By Bob Strohm
bstrohm@wbcowqel.com

Each Thursday history is reflected upon as relics from Tiro’s past are on full display at the Tiro Historical Museum.

After renting out her childhood home stopped being fun, Jeanette Brown decided to transfer the home on Main Street into a place remembering the history of Tiro. Work began on the project in 2014 but it was at the turn of the year when Brown started the real work of placing the artifacts on display.

Brown explained what inspired the opening the village’s history museum.

tiro history 2“Just looking at Tiro, and knowing that we are slowing down around here, and Tiro’s history was going to be lost if we didn’t do something,” Brown said.

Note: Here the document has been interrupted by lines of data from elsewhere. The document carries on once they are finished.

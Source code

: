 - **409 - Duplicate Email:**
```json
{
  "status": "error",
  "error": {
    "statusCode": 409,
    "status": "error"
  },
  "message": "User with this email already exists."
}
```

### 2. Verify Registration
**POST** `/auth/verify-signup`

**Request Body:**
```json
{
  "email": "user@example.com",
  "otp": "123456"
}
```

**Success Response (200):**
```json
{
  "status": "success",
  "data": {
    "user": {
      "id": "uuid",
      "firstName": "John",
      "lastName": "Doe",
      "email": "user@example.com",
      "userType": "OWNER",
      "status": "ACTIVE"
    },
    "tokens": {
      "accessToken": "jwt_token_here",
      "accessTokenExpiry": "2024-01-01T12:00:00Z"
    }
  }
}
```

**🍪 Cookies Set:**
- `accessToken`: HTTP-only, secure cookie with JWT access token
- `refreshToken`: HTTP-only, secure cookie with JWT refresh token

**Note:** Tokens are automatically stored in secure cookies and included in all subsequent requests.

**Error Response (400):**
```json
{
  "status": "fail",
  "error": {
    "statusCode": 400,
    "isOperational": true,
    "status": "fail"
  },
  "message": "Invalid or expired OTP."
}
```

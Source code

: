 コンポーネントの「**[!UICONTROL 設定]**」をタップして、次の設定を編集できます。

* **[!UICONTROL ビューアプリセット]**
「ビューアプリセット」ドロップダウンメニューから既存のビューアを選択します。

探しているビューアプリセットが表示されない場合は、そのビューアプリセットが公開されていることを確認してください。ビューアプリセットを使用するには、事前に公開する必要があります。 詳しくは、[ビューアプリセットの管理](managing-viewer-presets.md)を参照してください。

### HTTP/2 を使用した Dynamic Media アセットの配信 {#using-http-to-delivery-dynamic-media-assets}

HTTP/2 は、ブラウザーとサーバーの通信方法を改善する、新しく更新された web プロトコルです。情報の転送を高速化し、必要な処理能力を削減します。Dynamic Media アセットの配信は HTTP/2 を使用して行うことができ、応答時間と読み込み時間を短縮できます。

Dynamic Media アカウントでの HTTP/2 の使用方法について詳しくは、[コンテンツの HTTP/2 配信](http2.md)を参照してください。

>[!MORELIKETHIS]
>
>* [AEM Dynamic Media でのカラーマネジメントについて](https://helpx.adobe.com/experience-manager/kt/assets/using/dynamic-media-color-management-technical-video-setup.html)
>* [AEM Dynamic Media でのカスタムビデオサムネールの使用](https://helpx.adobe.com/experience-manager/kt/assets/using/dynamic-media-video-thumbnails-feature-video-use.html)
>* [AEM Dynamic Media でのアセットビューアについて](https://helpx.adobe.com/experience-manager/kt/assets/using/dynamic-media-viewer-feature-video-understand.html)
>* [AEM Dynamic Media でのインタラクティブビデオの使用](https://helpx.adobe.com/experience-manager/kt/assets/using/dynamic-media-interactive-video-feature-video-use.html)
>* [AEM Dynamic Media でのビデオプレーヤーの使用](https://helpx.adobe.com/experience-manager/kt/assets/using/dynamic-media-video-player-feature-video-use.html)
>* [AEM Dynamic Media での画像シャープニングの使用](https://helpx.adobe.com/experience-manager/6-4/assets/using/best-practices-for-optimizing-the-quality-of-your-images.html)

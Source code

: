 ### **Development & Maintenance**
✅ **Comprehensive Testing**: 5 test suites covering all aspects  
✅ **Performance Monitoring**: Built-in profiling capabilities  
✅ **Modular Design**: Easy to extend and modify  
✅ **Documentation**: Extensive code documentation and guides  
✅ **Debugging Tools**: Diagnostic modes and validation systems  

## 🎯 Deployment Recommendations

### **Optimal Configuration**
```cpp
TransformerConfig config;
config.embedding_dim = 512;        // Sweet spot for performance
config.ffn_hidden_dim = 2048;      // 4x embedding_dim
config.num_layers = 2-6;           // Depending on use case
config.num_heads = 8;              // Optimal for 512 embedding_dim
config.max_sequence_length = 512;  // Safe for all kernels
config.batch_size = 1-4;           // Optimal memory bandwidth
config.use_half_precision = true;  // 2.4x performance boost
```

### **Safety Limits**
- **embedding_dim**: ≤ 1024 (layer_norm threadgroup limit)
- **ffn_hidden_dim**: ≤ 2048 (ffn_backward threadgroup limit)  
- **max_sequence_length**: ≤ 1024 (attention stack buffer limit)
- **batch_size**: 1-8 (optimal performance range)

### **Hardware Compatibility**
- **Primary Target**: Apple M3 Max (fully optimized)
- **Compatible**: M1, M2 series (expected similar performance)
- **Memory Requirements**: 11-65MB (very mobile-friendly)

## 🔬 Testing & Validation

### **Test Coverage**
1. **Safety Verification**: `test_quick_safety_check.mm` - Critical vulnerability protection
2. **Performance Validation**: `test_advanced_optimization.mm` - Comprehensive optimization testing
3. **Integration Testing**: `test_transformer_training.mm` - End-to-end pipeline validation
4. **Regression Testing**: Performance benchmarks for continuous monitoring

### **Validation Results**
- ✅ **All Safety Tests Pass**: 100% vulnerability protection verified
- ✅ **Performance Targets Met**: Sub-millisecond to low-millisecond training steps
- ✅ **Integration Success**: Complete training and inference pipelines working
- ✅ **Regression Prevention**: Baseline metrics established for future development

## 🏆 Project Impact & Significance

The museum features artwork from businesses and citizens that once called Tiro home. Pictures of ball teams, bands, and buildings are also on display. Disasters that occurred in Tiro are also on display, from fires that the Tiro Fire Department battled to the train derailment that occurred on the old Pennsylvania Railroad.

Also on display are records from Tiro dating back to the civil war.

tiro history 3A Vietnam War-era uniform that her husband wore adorns a hallway wall as one goes into the Tiro High School Alumni Room which began its display in June and will run until September. The Alumni Room features photos of former senior classes dating from the 1920s through the 1950s with class slogans and class flower.

Brown noted that she still isn’t finished with finding pictures as the museum currently doesn’t have pictures of a few of the classes.

Brown explained that she has found out a lot about the history of Tiro through the village’s old newspaper, The Tiro World, which ceased printing in the 1960s.

Brown noted that while a few of the items on display come from her own collection, a few of the items have been donated as well.

While Brown has done a majority of the work for the historical museum she hopes that it lives on.

“My dream is to have this as an establishment in Tiro after I pass,” Brown said.

Brown is currently in the process of putting three different books together of Tiro’s history. One has different advertisements of businesses that were open at one point in the village and another features miscellaneous history on the town including the DeKalb College. The final book is a history of the town from a person’s collection which features pictures and news clippings of the Pennsylvania Railroad, the village of Tiro, and the Tiro Volunteer Fire Department.

Brown says she averages a few visitors each day that the museum is open with calls of interest on the museum from as far as Arizona.

The Tiro Historical Museum is open from 1 to 4:30 p.m. every Thursday and from 10 a.m. to 2 p.m. on the first and third Saturday of each month.